Üniversitelerimizde sermaye varlığı giderek somut biçimlerine kavuşuyor.
Sermaye ile ilişkili akademisyenlerin ‘dışarıya iş yaptıkları’ gerekçesiyle eleştirildikleri üniversitelerden sermayenin şirketlerine kampüslerini açan üniversitelere… Yüksek öğretim sisteminin özellikle son 20 yıldır geçirdiği değişim sonucu üniversite sermaye ilişkisi dışsal bir destekleme ilişkisinden bir içiçe geçmişlik haline dönüşmüş durumda.

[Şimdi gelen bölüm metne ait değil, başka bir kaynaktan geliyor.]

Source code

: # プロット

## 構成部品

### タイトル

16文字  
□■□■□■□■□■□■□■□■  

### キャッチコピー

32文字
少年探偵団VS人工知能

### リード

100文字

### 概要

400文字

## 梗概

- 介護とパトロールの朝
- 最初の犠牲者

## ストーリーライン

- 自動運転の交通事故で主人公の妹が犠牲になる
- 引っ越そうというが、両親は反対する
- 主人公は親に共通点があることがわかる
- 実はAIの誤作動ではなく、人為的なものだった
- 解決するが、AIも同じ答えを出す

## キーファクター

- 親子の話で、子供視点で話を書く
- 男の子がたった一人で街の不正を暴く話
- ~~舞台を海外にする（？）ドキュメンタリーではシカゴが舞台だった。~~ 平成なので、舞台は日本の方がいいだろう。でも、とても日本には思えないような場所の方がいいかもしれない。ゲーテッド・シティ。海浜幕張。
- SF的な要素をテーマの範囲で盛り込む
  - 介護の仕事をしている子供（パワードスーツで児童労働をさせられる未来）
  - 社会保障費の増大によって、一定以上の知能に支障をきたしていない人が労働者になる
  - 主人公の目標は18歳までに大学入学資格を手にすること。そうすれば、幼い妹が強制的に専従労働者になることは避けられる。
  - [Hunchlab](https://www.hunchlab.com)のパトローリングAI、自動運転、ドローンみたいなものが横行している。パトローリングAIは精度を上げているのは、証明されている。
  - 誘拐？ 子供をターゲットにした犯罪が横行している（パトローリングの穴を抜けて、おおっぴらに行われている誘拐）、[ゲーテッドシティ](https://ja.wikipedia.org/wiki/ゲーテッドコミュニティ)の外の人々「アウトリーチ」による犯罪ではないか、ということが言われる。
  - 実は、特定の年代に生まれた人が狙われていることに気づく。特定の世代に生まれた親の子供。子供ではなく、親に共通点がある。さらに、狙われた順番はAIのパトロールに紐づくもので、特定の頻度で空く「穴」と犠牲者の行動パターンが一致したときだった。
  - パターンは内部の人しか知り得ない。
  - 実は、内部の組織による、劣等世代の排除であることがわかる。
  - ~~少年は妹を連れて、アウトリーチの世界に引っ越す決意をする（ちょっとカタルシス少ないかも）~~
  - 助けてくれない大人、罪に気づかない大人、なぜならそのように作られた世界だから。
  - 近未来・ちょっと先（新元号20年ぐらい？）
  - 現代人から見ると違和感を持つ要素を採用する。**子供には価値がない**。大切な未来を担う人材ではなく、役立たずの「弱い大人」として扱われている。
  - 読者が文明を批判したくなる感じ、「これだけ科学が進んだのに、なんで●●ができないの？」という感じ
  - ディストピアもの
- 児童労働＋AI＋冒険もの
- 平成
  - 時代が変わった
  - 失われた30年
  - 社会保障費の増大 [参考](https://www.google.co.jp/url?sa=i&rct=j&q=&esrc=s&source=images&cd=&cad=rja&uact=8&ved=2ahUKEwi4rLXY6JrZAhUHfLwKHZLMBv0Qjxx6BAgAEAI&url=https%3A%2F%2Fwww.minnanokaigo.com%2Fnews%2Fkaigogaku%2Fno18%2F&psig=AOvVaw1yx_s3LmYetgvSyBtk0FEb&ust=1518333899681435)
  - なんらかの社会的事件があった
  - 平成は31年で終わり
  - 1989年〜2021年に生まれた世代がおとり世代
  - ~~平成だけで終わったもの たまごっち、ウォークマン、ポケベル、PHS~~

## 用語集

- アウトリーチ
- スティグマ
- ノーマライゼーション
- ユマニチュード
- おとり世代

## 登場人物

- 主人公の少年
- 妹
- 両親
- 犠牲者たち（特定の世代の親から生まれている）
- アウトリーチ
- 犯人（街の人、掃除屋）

Eğitimin içeriği, piyasa ilişkilerinin maddi ve ideolojik yeniden üretimine uygun olarak belirleniyor. Bilgiyi ve eğitimi topluma yayma gibi kamusal içeriklerinden arındırılan üniversite hizmetleri satışa çıkarılıyor. Üniversitenin bilimle ilişkisinin temeli olan araştırma faaliyetleri sermayenin ihtiyaçları doğrultusunda yürütülüyor. Tüm bunlar üniversitenin toplumla ve bilimle kurduğu ilişkide köklü bir yıpranmışlığa yol açarken, üniversitelerin pazar için bilgi üreten şirketlere dönüşmesinin zorlanması üniversite sisteminin içine sürüklendiği krizin temel nedenlerinden birini oluşturuyor.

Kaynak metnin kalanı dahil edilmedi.